Alejandro disait: “Il y a une période de ma vie où j’ai été là-bas. Je n’ai jamais trop su ce que j’y faisais, si je faisais bien ou mal, si je m’acquittais correctement de la mission qui m’était confiée. Alejandro le savait-il lui-même? Je n’en suis pas certain. Que sont devenus depuis lors Daria et Dennis, sont-ils encore en vie, sont-ils restés en couple dans le petit ranch qu’ils habitaient à l'entrée du désert? Je n’en ai pas la moindre idée. Je pense souvent à eux, je leur souhaite le meilleur, le plus doux et le plus bouleversant qu’une existence humaine puisse apporter, mais il ne m’appartient pas de le savoir.”
Alejandro disait qu’il avait gardé des images étonnement précises de cette période. Durant la journée, le centre commercial attirait beaucoup de monde. C'étaient des milliers de personnes qui affluaient en voitures, puis qui circulaient partout à l’intérieur du bâtiment, à tous les étages, dans tous les sens, des êtres qui ne tenaient plus au sol et dont les images multipliées se reflétaient dans des parois de métal et de verre, animés par des lumières et des musiques qui inversaient leurs apparences, si bien qu’on ne savait pas toujours où était le haut et où était le bas. Puis, après dix heures du soir, il ne restait plus d’ouverts que le cinéma et un unique restaurant, dont la clarté derrière les vitres faisaient des tâches dans la nuit, et que dominaient de haut les enseignes au Néon.
De loin, dans les halos de couleurs, on pouvait apercevoir les silhouettes des personnes qui sortaient de ces lieux. On entendait leurs voix, leurs brusques éclats de rire, le tintement des clés qu’ils tiraient de leurs poches, des rires encore, puis les claquements des portières suivis par le bruit des moteurs qui démarraient, le chuintement des pneus sur l’asphalte, et enfin on voyait leurs voitures disparaître là-bas, à l’autre bout du parking dont la sortie était marquée par un portique et des arbres chétifs. Puis, après minuit, il ne restait plus rien de tout cela.

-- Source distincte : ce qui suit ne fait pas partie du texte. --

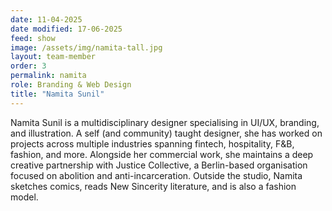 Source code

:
 ```yaml
---
date: 11-04-2025
date modified: 17-06-2025
feed: show
image: /assets/img/namita-tall.jpg
layout: team-member
order: 3
permalink: namita
role: Branding & Web Design
title: "Namita Sunil"
---
```


Namita Sunil is a multidisciplinary designer specialising in UI/UX, branding, and illustration. A self (and community) taught designer, she has worked on projects across multiple industries spanning fintech, hospitality, F&B, fashion, and more. Alongside her commercial work, she maintains a deep creative partnership with Justice Collective, a Berlin-based organisation focused on abolition and anti-incarceration. Outside the studio, Namita sketches comics, reads New Sincerity literature, and is also a fashion model. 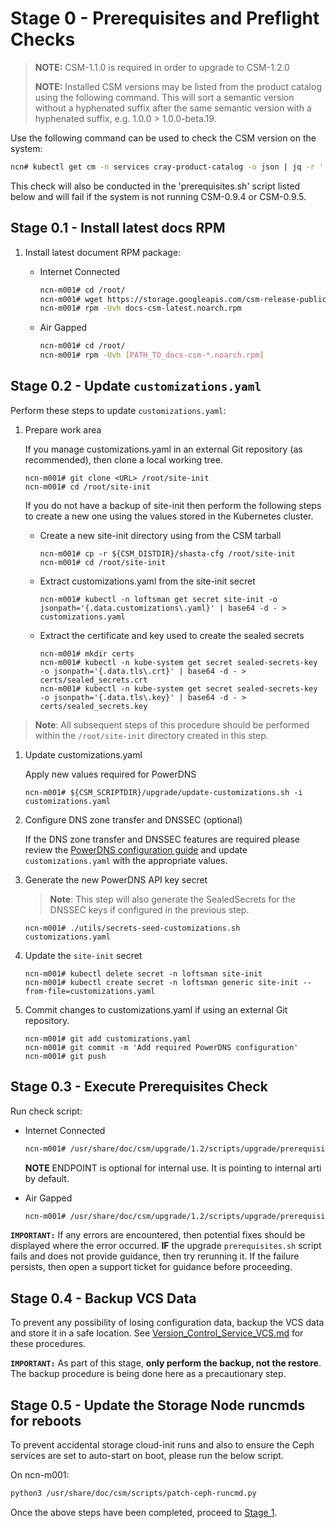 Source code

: # Stage 0 - Prerequisites and Preflight Checks

> **NOTE:** CSM-1.1.0 is required in order to upgrade to CSM-1.2.0
>
> **NOTE:** Installed CSM versions may be listed from the product catalog using the following command. This will sort a semantic version without a hyphenated suffix after the same semantic version with a hyphenated suffix, e.g. 1.0.0 > 1.0.0-beta.19.
>

Use the following command can be used to check the CSM version on the system:

```bash
ncn# kubectl get cm -n services cray-product-catalog -o json | jq -r '.data.csm'
```

This check will also be conducted in the 'prerequisites.sh' script listed below and will fail if the system is not running CSM-0.9.4 or CSM-0.9.5.

## Stage 0.1 - Install latest docs RPM

1. Install latest document RPM package:

    * Internet Connected

        ```bash
        ncn-m001# cd /root/
        ncn-m001# wget https://storage.googleapis.com/csm-release-public/shasta-1.5/docs-csm/docs-csm-latest.noarch.rpm
        ncn-m001# rpm -Uvh docs-csm-latest.noarch.rpm
        ```

    * Air Gapped

        ```bash
        ncn-m001# cd /root/
        ncn-m001# rpm -Uvh [PATH_TO_docs-csm-*.noarch.rpm]
        ```

## Stage 0.2 - Update `customizations.yaml`

Perform these steps to update `customizations.yaml`:

 1. Prepare work area

     If you manage customizations.yaml in an external Git repository (as recommended), then clone a local working tree.

    ```
    ncn-m001# git clone <URL> /root/site-init
    ncn-m001# cd /root/site-init
    ```

    If you do not have a backup of site-init then perform the following steps to create a new one using the values stored in the Kubernetes cluster.

    * Create a new site-init directory using from the CSM tarball

      ```
      ncn-m001# cp -r ${CSM_DISTDIR}/shasta-cfg /root/site-init
      ncn-m001# cd /root/site-init
      ```

    * Extract customizations.yaml from the site-init secret

      ```
      ncn-m001# kubectl -n loftsman get secret site-init -o jsonpath='{.data.customizations\.yaml}' | base64 -d - > customizations.yaml
      ```

    * Extract the certificate and key used to create the sealed secrets

      ```
      ncn-m001# mkdir certs
      ncn-m001# kubectl -n kube-system get secret sealed-secrets-key -o jsonpath='{.data.tls\.crt}' | base64 -d - > certs/sealed_secrets.crt
      ncn-m001# kubectl -n kube-system get secret sealed-secrets-key -o jsonpath='{.data.tls\.key}' | base64 -d - > certs/sealed_secrets.key
      ```

  > **Note**: All subsequent steps of this procedure should be performed within the `/root/site-init` directory created in this step.

1. Update customizations.yaml

   Apply new values required for PowerDNS

   ```
   ncn-m001# ${CSM_SCRIPTDIR}/upgrade/update-customizations.sh -i customizations.yaml
   ```

1. Configure DNS zone transfer and DNSSEC (optional)

   If the DNS zone transfer and DNSSEC features are required please review the [PowerDNS configuration guide](../../operations/network/dns/PowerDNS_Configuration.md) and update `customizations.yaml` with the appropriate values.

1. Generate the new PowerDNS API key secret

   > **Note**: This step will also generate the SealedSecrets for the DNSSEC keys if configured in the previous step.  

   ```
   ncn-m001# ./utils/secrets-seed-customizations.sh customizations.yaml
   ```

1. Update the `site-init` secret

   ```
   ncn-m001# kubectl delete secret -n loftsman site-init
   ncn-m001# kubectl create secret -n loftsman generic site-init --from-file=customizations.yaml
   ```

1. Commit changes to customizations.yaml if using an external Git repository.

   ```
   ncn-m001# git add customizations.yaml
   ncn-m001# git commit -m 'Add required PowerDNS configuration'
   ncn-m001# git push
   ```

## Stage 0.3 - Execute Prerequisites Check

Run check script:

* Internet Connected

    ```bash
    ncn-m001# /usr/share/doc/csm/upgrade/1.2/scripts/upgrade/prerequisites.sh --csm-version [CSM_RELEASE] --endpoint [ENDPOINT]
    ```

    **NOTE** ENDPOINT is optional for internal use. It is pointing to internal arti by default.

* Air Gapped

    ```bash
    ncn-m001# /usr/share/doc/csm/upgrade/1.2/scripts/upgrade/prerequisites.sh --csm-version [CSM_RELEASE] --tarball-file [PATH_TO_CSM_TARBALL_FILE]
    ```

**`IMPORTANT:`** If any errors are encountered, then potential fixes should be displayed where the error occurred. **IF** the upgrade `prerequisites.sh` script fails and does not provide guidance, then try rerunning it. If the failure persists, then open a support ticket for guidance before proceeding.

## Stage 0.4 - Backup VCS Data

To prevent any possibility of losing configuration data, backup the VCS data and store it in a safe location. See [Version_Control_Service_VCS.md](../../operations/configuration_management/Version_Control_Service_VCS.md#backup-and-restore-data) for these procedures.

**`IMPORTANT:`** As part of this stage, **only perform the backup, not the restore**. The backup procedure is being done here as a precautionary step.

## Stage 0.5 - Update the Storage Node runcmds for reboots

To prevent accidental storage cloud-init runs and also to ensure the Ceph services are set to auto-start on boot, please run the below script.

On ncn-m001:

```bash
python3 /usr/share/doc/csm/scripts/patch-ceph-runcmd.py
```
Once the above steps have been completed, proceed to [Stage 1](Stage_1.md).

Alejandro disait: “Auguri ne m’avait pas demandé de le faire, pourtant il fallait que je me réveille, chaque nuit à peu près à la même heure, que j’enfile un pantalon et un tricot et que j’aille vérifier si le grand parking du centre commercial était vide, comme je l’avais laissé, ou si peut-être j’y verrais la voiture de l’homme que j'étais chargé de surveiller, et dont Auguri m’avait dit qu’il s’appelait Dennis, ou que nous l'appellerions Dennis, parce que je doutais fort que ce fût son vrai nom. Et bien sûr il n’y avait rien ni personne sur le parking, juste les lampadaires qui éclairaient le vide ainsi que l’habitacle de la station d'autobus avec un banc et toujours une grande affiche publicitaire au fond.
“Je m’y étais habitué. Les affiches publicitaires étaient souvent très belles. Je restais longtemps, debout devant elles, à les regarder. J'aimais voir dans la nuit les mannequins parés de montres luxueuses, de sacs luxueux, de vêtements comme on n’en invente pas, et surtout venus de pays très éloignés, qu’on était allé chercher dans tous les endroits du monde pour qu’ils se figent là, dans ces habitacles semblables à des grottes illuminées, comme des divinités païennes dont on aurait attendu qu’elles veillent sur la sérénité de notre sommeil.
“Car je me rendormais assez vite après cela, je faisais des rêves plutôt agréables où parfois, au petit matin, une pluie bienfaisante s’abattait sur la zone commerciale, derrière mes fenêtres. J’entendais alors son bruit, je sentais sa fraîcheur, les mannequins des affiches peuplaient à présent une forêt tibétaine où ils étaient en dialogue avec des animaux bavards et espiègles, et j'étais toujours un peu déçu de constater, à mon réveil, que je m'étais trompé, mais le rêve m’avait néanmoins rendu plus apte à accepter une nouvelle journée de sécheresse. Et puis, une nuit, comme je m’y attendais le moins, la rencontre s’est produite.”